*** Opening DATA ***

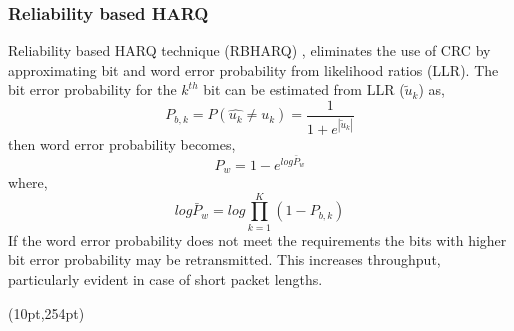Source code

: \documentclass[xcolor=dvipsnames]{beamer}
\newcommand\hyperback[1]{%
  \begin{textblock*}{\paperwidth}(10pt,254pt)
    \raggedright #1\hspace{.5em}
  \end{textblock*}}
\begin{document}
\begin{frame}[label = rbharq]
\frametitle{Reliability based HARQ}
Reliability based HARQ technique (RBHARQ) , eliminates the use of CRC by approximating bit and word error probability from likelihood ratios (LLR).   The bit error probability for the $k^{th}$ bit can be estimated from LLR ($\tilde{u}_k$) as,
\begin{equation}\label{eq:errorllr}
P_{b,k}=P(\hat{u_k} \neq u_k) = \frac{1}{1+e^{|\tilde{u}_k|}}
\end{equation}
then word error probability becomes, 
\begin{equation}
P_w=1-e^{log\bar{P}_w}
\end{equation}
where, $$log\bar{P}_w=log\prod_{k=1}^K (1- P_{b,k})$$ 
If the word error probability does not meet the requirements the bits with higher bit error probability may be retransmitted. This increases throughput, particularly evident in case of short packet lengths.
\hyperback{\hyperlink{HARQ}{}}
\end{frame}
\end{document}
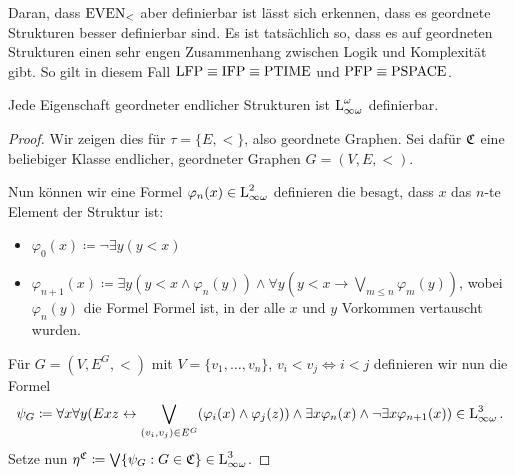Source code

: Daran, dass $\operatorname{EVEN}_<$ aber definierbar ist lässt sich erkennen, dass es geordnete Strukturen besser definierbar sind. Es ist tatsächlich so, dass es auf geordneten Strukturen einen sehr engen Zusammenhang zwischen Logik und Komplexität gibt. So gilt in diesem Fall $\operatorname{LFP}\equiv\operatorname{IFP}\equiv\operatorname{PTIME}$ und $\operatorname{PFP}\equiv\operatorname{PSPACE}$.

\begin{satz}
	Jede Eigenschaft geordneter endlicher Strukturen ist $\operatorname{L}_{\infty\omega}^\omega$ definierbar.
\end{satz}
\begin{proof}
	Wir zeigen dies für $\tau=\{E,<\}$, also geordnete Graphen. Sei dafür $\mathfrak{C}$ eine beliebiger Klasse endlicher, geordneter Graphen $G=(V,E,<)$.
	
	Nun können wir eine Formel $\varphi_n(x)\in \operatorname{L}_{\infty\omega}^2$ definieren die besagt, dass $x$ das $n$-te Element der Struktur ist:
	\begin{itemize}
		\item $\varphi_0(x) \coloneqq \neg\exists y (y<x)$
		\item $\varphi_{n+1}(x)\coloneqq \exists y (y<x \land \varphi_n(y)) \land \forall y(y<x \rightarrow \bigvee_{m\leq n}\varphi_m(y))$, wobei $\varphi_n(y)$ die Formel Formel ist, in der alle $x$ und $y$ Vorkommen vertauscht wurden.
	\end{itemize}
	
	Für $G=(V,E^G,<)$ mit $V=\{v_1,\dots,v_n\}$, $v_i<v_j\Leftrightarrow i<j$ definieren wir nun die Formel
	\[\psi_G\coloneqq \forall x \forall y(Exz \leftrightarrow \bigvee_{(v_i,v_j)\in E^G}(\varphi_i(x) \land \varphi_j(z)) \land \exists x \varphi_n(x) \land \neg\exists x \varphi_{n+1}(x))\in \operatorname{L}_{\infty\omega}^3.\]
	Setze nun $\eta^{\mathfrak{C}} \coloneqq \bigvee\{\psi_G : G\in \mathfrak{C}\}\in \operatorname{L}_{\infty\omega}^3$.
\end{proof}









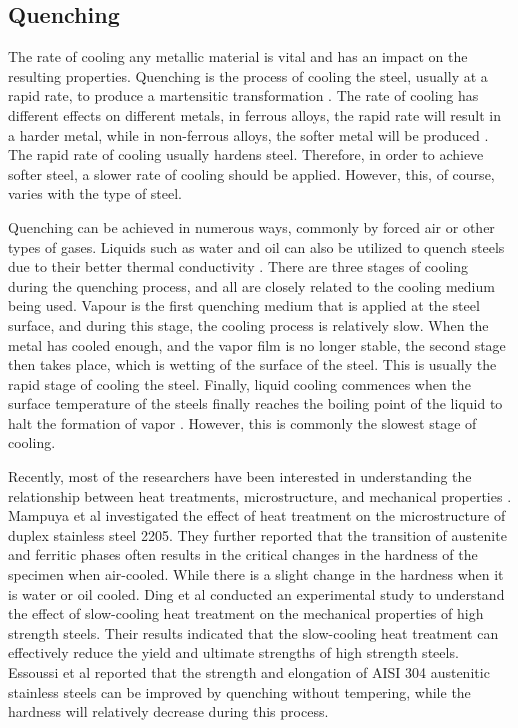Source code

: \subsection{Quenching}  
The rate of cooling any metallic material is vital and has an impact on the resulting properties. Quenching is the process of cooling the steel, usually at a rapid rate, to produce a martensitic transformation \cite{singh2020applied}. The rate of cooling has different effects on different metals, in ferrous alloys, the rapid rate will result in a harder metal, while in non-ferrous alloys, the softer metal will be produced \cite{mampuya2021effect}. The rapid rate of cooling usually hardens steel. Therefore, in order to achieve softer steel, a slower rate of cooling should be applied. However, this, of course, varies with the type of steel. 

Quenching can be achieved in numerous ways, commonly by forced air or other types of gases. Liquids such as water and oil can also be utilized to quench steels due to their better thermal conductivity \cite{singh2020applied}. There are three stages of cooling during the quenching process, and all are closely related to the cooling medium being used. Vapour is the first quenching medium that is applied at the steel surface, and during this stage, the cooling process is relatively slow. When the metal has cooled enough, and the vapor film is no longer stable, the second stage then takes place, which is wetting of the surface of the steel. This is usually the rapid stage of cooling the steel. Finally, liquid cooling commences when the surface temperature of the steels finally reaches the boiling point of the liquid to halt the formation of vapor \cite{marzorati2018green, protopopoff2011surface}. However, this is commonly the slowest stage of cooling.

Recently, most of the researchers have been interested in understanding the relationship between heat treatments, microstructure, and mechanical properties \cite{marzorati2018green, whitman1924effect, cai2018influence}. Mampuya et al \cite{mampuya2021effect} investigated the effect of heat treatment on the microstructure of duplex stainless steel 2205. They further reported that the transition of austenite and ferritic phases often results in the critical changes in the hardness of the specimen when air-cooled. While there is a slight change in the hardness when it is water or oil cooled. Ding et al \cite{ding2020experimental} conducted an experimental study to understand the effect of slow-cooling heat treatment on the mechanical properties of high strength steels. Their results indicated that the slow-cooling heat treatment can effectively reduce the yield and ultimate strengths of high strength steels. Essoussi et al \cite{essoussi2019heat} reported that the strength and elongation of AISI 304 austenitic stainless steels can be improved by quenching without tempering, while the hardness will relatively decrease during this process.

*** Closing DATA ***

▶ REQUIRED WORK: Read through the entries and copy every line that includes "omega".

▶ WRITTEN RESPONSE:
	Jede Eigenschaft geordneter endlicher Strukturen ist $\operatorname{L}_{\infty\omega}^\omega$ definierbar.
	Nun können wir eine Formel $\varphi_n(x)\in \operatorname{L}_{\infty\omega}^2$ definieren die besagt, dass $x$ das $n$-te Element der Struktur ist:
	\[\psi_G\coloneqq \forall x \forall y(Exz \leftrightarrow \bigvee_{(v_i,v_j)\in E^G}(\varphi_i(x) \land \varphi_j(z)) \land \exists x \varphi_n(x) \land \neg\exists x \varphi_{n+1}(x))\in \operatorname{L}_{\infty\omega}^3.\]
	Setze nun $\eta^{\mathfrak{C}} \coloneqq \bigvee\{\psi_G : G\in \mathfrak{C}\}\in \operatorname{L}_{\infty\omega}^3$.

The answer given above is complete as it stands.